After locating the line with "所以他是不一样的啊，虽然说他" in the data that follows, return it and every later line exactly, up to and including the line with "帮你识别出来的吗，你想多了吧".
Source data below:
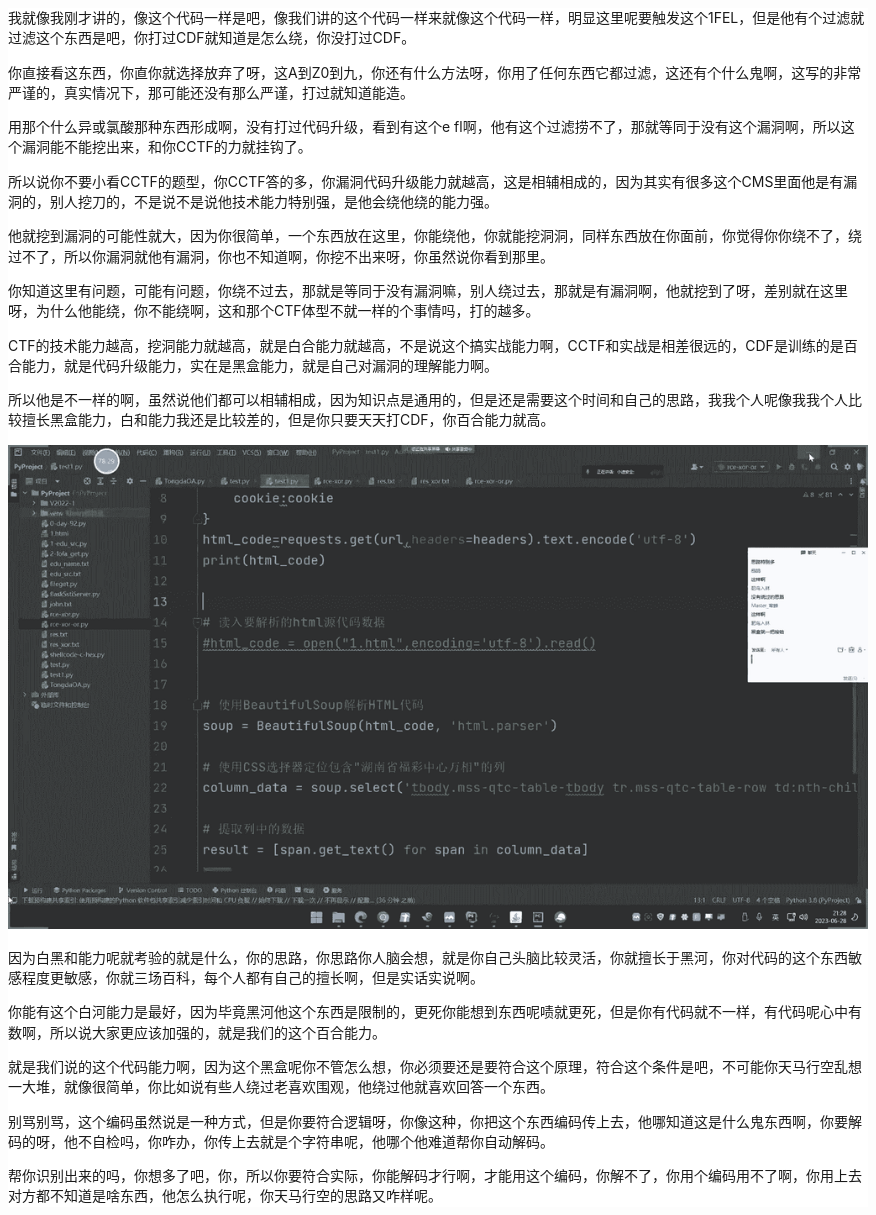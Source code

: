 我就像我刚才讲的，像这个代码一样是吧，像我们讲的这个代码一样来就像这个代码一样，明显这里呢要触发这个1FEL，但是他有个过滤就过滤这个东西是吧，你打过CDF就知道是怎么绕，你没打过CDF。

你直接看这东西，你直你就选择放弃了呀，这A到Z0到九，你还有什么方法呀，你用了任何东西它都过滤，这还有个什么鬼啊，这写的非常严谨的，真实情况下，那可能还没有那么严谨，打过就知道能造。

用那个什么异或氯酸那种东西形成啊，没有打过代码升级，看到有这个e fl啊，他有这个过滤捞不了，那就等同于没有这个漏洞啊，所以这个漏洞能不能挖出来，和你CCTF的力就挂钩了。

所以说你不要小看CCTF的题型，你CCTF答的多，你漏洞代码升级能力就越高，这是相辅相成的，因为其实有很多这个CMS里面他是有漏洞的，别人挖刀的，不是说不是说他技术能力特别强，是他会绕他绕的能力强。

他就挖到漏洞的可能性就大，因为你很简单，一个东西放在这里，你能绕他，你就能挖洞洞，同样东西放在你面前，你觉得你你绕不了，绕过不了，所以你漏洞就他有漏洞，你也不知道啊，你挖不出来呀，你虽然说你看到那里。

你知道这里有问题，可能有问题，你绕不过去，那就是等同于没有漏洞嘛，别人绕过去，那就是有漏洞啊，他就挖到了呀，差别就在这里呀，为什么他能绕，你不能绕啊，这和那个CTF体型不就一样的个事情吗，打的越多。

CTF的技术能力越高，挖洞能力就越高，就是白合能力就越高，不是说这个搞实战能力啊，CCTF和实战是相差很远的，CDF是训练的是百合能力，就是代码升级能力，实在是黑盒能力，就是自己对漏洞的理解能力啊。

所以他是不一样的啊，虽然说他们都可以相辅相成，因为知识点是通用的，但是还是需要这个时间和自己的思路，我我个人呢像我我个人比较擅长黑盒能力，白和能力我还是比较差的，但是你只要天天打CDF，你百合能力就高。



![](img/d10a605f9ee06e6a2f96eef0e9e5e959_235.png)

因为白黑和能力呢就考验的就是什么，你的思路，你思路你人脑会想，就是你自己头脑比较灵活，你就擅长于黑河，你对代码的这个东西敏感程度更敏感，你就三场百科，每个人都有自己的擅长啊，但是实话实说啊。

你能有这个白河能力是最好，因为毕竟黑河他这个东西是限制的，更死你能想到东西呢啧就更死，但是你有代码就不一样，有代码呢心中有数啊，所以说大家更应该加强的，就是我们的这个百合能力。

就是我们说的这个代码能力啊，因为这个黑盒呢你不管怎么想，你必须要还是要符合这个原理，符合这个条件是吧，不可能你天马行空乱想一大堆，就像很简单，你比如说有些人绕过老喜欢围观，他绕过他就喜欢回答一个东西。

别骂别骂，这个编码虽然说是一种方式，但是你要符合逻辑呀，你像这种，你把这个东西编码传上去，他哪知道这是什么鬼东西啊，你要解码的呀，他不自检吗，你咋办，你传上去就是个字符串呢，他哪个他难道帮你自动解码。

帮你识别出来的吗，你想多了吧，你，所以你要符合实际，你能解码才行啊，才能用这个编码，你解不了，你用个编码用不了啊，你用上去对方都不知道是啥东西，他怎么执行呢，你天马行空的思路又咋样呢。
End of Source data.
Source data below:
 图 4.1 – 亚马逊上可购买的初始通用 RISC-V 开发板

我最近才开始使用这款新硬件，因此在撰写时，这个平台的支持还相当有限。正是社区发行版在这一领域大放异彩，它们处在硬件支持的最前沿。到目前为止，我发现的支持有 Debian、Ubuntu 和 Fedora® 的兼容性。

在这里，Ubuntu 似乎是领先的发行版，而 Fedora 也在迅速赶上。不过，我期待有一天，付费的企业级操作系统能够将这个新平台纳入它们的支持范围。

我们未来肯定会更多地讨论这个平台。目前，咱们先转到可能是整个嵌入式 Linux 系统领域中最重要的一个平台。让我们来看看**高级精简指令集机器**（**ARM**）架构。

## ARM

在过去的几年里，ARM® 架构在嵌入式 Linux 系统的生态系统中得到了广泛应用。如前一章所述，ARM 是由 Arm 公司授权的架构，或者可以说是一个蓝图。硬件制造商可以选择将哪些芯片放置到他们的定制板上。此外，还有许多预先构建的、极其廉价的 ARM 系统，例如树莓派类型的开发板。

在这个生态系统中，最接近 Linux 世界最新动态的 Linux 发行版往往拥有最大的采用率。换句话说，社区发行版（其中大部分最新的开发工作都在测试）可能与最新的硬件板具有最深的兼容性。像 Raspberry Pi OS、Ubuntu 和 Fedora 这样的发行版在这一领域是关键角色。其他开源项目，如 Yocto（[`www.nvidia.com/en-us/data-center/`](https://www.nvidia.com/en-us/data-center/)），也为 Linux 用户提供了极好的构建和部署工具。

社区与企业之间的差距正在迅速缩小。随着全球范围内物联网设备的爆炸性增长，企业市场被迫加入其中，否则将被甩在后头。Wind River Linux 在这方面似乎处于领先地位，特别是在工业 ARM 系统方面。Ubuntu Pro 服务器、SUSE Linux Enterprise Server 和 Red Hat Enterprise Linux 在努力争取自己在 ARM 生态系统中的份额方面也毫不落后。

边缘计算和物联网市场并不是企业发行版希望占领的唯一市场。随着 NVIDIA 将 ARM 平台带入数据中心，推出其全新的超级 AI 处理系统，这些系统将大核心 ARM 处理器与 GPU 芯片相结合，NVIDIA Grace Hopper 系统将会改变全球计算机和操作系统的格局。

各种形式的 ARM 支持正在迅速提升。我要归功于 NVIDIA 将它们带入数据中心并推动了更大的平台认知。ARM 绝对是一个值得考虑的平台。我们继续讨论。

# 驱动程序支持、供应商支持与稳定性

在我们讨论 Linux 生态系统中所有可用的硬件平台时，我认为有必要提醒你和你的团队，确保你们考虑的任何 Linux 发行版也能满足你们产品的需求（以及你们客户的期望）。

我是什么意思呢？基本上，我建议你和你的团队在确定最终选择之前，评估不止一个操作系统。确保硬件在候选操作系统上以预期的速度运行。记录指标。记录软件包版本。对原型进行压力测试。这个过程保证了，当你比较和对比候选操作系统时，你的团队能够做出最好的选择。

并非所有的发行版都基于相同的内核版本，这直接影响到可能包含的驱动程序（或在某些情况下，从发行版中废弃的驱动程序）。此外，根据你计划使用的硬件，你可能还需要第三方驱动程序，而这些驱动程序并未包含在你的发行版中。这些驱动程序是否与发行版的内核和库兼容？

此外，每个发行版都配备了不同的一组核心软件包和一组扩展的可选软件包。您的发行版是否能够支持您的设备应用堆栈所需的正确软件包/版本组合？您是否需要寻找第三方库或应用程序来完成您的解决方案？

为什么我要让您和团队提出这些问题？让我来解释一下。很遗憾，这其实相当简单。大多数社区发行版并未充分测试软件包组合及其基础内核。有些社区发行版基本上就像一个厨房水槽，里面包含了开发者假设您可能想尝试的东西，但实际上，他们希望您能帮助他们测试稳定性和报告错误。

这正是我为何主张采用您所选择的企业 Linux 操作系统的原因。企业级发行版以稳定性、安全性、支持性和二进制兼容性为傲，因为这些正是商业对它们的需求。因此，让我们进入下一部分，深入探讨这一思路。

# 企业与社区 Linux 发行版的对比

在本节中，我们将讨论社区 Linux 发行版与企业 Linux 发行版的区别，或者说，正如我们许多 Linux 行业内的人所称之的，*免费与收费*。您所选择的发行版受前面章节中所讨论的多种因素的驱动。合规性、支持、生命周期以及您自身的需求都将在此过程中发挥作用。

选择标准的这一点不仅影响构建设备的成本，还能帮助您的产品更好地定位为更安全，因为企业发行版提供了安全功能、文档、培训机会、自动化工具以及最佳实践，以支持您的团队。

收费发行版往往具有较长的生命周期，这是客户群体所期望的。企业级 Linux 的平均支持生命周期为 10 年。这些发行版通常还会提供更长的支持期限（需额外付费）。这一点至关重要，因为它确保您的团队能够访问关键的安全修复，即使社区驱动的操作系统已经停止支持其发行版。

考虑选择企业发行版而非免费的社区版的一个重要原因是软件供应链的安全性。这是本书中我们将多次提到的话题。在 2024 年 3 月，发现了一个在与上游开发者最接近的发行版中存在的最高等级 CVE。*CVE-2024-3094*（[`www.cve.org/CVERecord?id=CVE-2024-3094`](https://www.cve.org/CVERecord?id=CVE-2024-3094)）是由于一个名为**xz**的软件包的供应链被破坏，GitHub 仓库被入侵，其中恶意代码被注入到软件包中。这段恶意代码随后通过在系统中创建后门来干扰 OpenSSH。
End of Source data.
- Exercise response:
所以他是不一样的啊，虽然说他们都可以相辅相成，因为知识点是通用的，但是还是需要这个时间和自己的思路，我我个人呢像我我个人比较擅长黑盒能力，白和能力我还是比较差的，但是你只要天天打CDF，你百合能力就高。



![](img/d10a605f9ee06e6a2f96eef0e9e5e959_235.png)

因为白黑和能力呢就考验的就是什么，你的思路，你思路你人脑会想，就是你自己头脑比较灵活，你就擅长于黑河，你对代码的这个东西敏感程度更敏感，你就三场百科，每个人都有自己的擅长啊，但是实话实说啊。

你能有这个白河能力是最好，因为毕竟黑河他这个东西是限制的，更死你能想到东西呢啧就更死，但是你有代码就不一样，有代码呢心中有数啊，所以说大家更应该加强的，就是我们的这个百合能力。

就是我们说的这个代码能力啊，因为这个黑盒呢你不管怎么想，你必须要还是要符合这个原理，符合这个条件是吧，不可能你天马行空乱想一大堆，就像很简单，你比如说有些人绕过老喜欢围观，他绕过他就喜欢回答一个东西。

别骂别骂，这个编码虽然说是一种方式，但是你要符合逻辑呀，你像这种，你把这个东西编码传上去，他哪知道这是什么鬼东西啊，你要解码的呀，他不自检吗，你咋办，你传上去就是个字符串呢，他哪个他难道帮你自动解码。

帮你识别出来的吗，你想多了吧，你，所以你要符合实际，你能解码才行啊，才能用这个编码，你解不了，你用个编码用不了啊，你用上去对方都不知道是啥东西，他怎么执行呢，你天马行空的思路又咋样呢。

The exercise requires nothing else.